— What this task involves —
Without omitting anything, retype the data that follows.

[Saved data entries]
|---|

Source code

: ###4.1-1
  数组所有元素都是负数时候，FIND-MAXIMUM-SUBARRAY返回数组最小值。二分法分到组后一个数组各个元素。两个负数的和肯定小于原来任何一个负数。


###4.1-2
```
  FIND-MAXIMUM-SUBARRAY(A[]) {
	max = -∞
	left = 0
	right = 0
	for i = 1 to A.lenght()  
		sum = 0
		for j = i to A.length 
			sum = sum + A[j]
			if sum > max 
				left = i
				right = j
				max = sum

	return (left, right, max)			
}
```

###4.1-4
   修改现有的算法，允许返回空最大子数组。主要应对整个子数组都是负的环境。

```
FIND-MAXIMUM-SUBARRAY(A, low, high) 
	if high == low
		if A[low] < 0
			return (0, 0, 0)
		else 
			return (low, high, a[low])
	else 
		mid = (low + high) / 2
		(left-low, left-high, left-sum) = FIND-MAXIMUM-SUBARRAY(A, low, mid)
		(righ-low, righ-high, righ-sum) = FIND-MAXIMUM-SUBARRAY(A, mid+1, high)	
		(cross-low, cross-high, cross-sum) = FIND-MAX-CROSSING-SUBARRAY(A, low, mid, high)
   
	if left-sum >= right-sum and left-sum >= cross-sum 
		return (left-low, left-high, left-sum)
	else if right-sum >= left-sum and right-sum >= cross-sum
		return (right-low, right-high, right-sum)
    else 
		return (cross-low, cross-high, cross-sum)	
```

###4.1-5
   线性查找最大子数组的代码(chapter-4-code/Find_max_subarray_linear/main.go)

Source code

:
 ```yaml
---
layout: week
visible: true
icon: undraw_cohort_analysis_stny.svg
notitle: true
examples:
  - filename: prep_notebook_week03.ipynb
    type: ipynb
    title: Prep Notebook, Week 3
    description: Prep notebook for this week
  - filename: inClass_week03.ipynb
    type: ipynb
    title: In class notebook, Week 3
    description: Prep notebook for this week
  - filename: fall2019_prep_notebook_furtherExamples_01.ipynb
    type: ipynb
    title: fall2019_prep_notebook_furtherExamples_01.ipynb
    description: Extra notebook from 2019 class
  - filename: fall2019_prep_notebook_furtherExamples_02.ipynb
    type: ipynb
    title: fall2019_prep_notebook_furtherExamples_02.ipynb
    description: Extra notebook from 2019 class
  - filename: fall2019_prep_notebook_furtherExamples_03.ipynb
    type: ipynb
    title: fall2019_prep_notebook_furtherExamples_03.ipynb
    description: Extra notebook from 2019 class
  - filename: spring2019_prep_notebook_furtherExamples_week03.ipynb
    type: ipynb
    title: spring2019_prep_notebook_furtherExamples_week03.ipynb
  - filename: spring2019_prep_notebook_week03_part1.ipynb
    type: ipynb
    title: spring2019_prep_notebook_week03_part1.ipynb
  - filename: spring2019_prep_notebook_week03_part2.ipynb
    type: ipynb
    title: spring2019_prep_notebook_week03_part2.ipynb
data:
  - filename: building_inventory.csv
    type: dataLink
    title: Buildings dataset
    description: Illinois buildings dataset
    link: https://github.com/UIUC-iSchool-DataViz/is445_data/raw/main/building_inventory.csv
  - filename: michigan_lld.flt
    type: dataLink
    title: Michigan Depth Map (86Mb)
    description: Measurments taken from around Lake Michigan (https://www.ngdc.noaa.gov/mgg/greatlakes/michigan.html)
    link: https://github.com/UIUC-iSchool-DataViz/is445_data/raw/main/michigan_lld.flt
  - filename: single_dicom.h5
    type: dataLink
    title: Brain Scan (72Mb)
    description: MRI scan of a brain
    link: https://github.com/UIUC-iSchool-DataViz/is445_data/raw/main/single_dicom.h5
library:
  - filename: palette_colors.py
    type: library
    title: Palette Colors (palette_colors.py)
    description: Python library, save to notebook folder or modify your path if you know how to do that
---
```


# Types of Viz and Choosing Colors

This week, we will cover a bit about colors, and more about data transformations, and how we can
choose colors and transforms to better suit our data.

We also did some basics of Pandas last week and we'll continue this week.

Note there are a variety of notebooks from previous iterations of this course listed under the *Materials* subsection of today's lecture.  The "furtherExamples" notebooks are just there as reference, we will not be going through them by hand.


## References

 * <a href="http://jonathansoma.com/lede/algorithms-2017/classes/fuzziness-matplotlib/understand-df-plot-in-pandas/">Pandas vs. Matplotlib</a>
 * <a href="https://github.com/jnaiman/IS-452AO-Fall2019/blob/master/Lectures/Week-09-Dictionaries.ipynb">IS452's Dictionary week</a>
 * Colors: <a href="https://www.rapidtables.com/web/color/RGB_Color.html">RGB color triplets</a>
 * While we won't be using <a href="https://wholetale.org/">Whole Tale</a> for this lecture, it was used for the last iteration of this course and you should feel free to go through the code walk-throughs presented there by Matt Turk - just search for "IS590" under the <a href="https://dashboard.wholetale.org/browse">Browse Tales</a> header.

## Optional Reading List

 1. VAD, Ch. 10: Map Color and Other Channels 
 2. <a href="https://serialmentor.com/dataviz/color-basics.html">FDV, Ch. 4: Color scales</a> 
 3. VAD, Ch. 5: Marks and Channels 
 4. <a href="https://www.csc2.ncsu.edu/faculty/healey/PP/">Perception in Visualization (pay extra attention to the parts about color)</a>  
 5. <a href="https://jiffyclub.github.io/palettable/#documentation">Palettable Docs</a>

|---|

— The completed task —
Source code

: ###4.1-1
  数组所有元素都是负数时候，FIND-MAXIMUM-SUBARRAY返回数组最小值。二分法分到组后一个数组各个元素。两个负数的和肯定小于原来任何一个负数。


###4.1-2
```
  FIND-MAXIMUM-SUBARRAY(A[]) {
	max = -∞
	left = 0
	right = 0
	for i = 1 to A.lenght()  
		sum = 0
		for j = i to A.length 
			sum = sum + A[j]
			if sum > max 
				left = i
				right = j
				max = sum

	return (left, right, max)			
}
```

###4.1-4
   修改现有的算法，允许返回空最大子数组。主要应对整个子数组都是负的环境。

```
FIND-MAXIMUM-SUBARRAY(A, low, high) 
	if high == low
		if A[low] < 0
			return (0, 0, 0)
		else 
			return (low, high, a[low])
	else 
		mid = (low + high) / 2
		(left-low, left-high, left-sum) = FIND-MAXIMUM-SUBARRAY(A, low, mid)
		(righ-low, righ-high, righ-sum) = FIND-MAXIMUM-SUBARRAY(A, mid+1, high)	
		(cross-low, cross-high, cross-sum) = FIND-MAX-CROSSING-SUBARRAY(A, low, mid, high)
   
	if left-sum >= right-sum and left-sum >= cross-sum 
		return (left-low, left-high, left-sum)
	else if right-sum >= left-sum and right-sum >= cross-sum
		return (right-low, right-high, right-sum)
    else 
		return (cross-low, cross-high, cross-sum)	
```

###4.1-5
   线性查找最大子数组的代码(chapter-4-code/Find_max_subarray_linear/main.go)

Source code

:
 ```yaml
---
layout: week
visible: true
icon: undraw_cohort_analysis_stny.svg
notitle: true
examples:
  - filename: prep_notebook_week03.ipynb
    type: ipynb
    title: Prep Notebook, Week 3
    description: Prep notebook for this week
  - filename: inClass_week03.ipynb
    type: ipynb
    title: In class notebook, Week 3
    description: Prep notebook for this week
  - filename: fall2019_prep_notebook_furtherExamples_01.ipynb
    type: ipynb
    title: fall2019_prep_notebook_furtherExamples_01.ipynb
    description: Extra notebook from 2019 class
  - filename: fall2019_prep_notebook_furtherExamples_02.ipynb
    type: ipynb
    title: fall2019_prep_notebook_furtherExamples_02.ipynb
    description: Extra notebook from 2019 class
  - filename: fall2019_prep_notebook_furtherExamples_03.ipynb
    type: ipynb
    title: fall2019_prep_notebook_furtherExamples_03.ipynb
    description: Extra notebook from 2019 class
  - filename: spring2019_prep_notebook_furtherExamples_week03.ipynb
    type: ipynb
    title: spring2019_prep_notebook_furtherExamples_week03.ipynb
  - filename: spring2019_prep_notebook_week03_part1.ipynb
    type: ipynb
    title: spring2019_prep_notebook_week03_part1.ipynb
  - filename: spring2019_prep_notebook_week03_part2.ipynb
    type: ipynb
    title: spring2019_prep_notebook_week03_part2.ipynb
data:
  - filename: building_inventory.csv
    type: dataLink
    title: Buildings dataset
    description: Illinois buildings dataset
    link: https://github.com/UIUC-iSchool-DataViz/is445_data/raw/main/building_inventory.csv
  - filename: michigan_lld.flt
    type: dataLink
    title: Michigan Depth Map (86Mb)
    description: Measurments taken from around Lake Michigan (https://www.ngdc.noaa.gov/mgg/greatlakes/michigan.html)
    link: https://github.com/UIUC-iSchool-DataViz/is445_data/raw/main/michigan_lld.flt
  - filename: single_dicom.h5
    type: dataLink
    title: Brain Scan (72Mb)
    description: MRI scan of a brain
    link: https://github.com/UIUC-iSchool-DataViz/is445_data/raw/main/single_dicom.h5
library:
  - filename: palette_colors.py
    type: library
    title: Palette Colors (palette_colors.py)
    description: Python library, save to notebook folder or modify your path if you know how to do that
---
```


# Types of Viz and Choosing Colors

This week, we will cover a bit about colors, and more about data transformations, and how we can
choose colors and transforms to better suit our data.

We also did some basics of Pandas last week and we'll continue this week.

Note there are a variety of notebooks from previous iterations of this course listed under the *Materials* subsection of today's lecture.  The "furtherExamples" notebooks are just there as reference, we will not be going through them by hand.


## References

 * <a href="http://jonathansoma.com/lede/algorithms-2017/classes/fuzziness-matplotlib/understand-df-plot-in-pandas/">Pandas vs. Matplotlib</a>
 * <a href="https://github.com/jnaiman/IS-452AO-Fall2019/blob/master/Lectures/Week-09-Dictionaries.ipynb">IS452's Dictionary week</a>
 * Colors: <a href="https://www.rapidtables.com/web/color/RGB_Color.html">RGB color triplets</a>
 * While we won't be using <a href="https://wholetale.org/">Whole Tale</a> for this lecture, it was used for the last iteration of this course and you should feel free to go through the code walk-throughs presented there by Matt Turk - just search for "IS590" under the <a href="https://dashboard.wholetale.org/browse">Browse Tales</a> header.

## Optional Reading List

 1. VAD, Ch. 10: Map Color and Other Channels 
 2. <a href="https://serialmentor.com/dataviz/color-basics.html">FDV, Ch. 4: Color scales</a> 
 3. VAD, Ch. 5: Marks and Channels 
 4. <a href="https://www.csc2.ncsu.edu/faculty/healey/PP/">Perception in Visualization (pay extra attention to the parts about color)</a>  
 5. <a href="https://jiffyclub.github.io/palettable/#documentation">Palettable Docs</a>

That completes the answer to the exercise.